Rabu, 18 Mei 2011

KRISIS PANGGILAN

Sr. Yoana, bersaksi dalam Minggu Panggilan, Minggu (15/5/2011)
Minggu 4 Nopember empat tahun yang lalu Romo Willem, CP Pastor Kepala salah satu Paroki di Kalimantan Barat, dalam rangka perjalanan cuti liburan ke Flores setelah 9 tahun bertugas di Kalimantan tanpa istirahat, sengaja mampir ke Gereja Tuka, yaitu sebuah Gereja Katolik tertua di Bali, yang terletak hanya beberapa ratus meter dari Seminari Roh Kudus Tuka. Romo Krist Ratu, SVD Pastor Kepala Paroki Tuka, yang sudah 10 tahun tidak bertemu dengan rekannya Romo Willem, mengajaknya untuk turut membantu mempersembahkan Misa Kudus bersama-sama jam 08:00 pagi.

Pada Misa itu Romo Willem mendapat kesempatan memberikan khotbah. Kepada umat Paroki Tuka ia bercerita sepintas tentang pengalaman beliau selama bertugas di Kalimantan Barat. Karena kekurangan tenaga Pastor, Romo Willem disana terpaksa menggembalakan umat paroki yang jumlahnya 26 ribu orang serta mencakup daerah yang luas, hanya sendirian. Sampai-sampai ada umatnya yang mengatakan kalau di supermarket ada yang menjual Pastor, berapapun harganya akan dibeli. Dan repotnya, karena kesadaran umat masih kurang, kolektenya sangat minim, untuk mengumpulkan 1 juta rupiah saja per minggu susah, dibandingkan dengan Paroki Tuka yang mencapai 2 juta per minggu padahal jumlah umatnya hanya 1600 orang. Beruntung, Pemda Kabupaten disana baik hati, bantuan mengucur sesuai dengan prosentase jumlah umat katolik yang ada di Kabupaten, dan ini tentunya merupakan bentuk bantuan yang bijaksana dari pemerintah daerah yang sesuai dengan falsafah negeri kita Pancasila. Ya, kita umat katolik memang kekurangan Imam atau Pastor. Bukan hanya di Indonesia, tetapi juga diluar negeri. Dahulu para misionarislah yang datang ke negeri kita, kini kitalah yang mesti datang ke negeri mereka di saat mereka tengah dilanda krisis imam dan kaum religius.

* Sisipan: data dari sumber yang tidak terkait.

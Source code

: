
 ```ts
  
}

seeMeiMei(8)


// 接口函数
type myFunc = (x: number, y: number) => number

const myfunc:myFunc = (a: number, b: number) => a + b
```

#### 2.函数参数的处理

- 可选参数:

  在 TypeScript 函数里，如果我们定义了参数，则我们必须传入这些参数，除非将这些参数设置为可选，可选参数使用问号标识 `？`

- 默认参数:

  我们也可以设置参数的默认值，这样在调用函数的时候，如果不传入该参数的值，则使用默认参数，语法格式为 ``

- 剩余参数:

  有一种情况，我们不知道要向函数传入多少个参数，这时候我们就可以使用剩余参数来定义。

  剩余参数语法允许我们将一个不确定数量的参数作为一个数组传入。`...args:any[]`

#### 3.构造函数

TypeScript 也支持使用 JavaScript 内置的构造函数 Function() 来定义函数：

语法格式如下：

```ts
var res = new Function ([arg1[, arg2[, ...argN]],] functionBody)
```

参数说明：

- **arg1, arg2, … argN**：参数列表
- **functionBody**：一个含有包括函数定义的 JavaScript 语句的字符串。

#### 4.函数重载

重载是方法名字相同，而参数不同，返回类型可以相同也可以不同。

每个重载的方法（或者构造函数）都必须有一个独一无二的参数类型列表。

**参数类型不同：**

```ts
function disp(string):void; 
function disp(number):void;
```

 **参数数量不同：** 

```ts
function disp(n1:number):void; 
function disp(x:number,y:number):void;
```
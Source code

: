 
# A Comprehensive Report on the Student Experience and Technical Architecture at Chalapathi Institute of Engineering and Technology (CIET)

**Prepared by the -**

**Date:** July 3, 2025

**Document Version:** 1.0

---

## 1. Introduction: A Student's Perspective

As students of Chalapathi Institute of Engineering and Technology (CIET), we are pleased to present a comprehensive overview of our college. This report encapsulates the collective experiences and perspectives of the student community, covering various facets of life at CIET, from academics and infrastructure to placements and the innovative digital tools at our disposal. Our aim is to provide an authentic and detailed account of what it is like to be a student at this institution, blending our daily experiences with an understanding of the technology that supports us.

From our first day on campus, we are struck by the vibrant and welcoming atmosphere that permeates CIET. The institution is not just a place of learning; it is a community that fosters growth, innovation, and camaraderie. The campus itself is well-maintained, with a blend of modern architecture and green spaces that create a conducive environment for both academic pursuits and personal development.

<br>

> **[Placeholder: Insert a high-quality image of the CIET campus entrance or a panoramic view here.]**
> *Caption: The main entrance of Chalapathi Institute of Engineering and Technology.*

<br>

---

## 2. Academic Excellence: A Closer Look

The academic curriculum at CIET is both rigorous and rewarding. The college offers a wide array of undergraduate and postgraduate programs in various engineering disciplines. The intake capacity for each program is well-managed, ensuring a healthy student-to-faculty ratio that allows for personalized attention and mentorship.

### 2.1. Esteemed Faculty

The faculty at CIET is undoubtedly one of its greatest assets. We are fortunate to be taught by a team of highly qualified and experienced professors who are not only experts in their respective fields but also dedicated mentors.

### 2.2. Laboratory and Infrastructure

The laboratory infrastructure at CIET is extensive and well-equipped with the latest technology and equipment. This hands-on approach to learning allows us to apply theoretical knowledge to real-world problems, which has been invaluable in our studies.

Untuk menjadikan seorang Pastor, perlu waktu yang sangat lama, dan tingkat keberhasilan seorang calon Pastor (Seminarian) untuk benar-benar menjadi Pastor (ditahbiskan) prosentasenya sangat kecil. Kita memang sedang mengalami “Krisis Panggilan”. Lalu, siapa yang bertanggung jawab untuk mengatasi krisis panggilan tersebut? Sebagai umat katolik yang tentu saja memerlukan Pastor, maka kita semua harus bertanggung jawab...! Dan karena umat di setiap Paroki diwakili didalam Dewan Paroki, maka semestinyalah Dewan Paroki mendorong agar anak-anak di Parokinya ada yang terpanggil untuk masuk ke Seminari, bagaimana caranya terserah, pasti ada spesialisnya di setiap Dewan Paroki. Bukan hanya itu, untuk Paroki yang berada (mampu) seharusnya mereka memberikan beasiswa kepada anak-anak dari keluarga yang kurang mampu yang berminat masuk ke Seminari.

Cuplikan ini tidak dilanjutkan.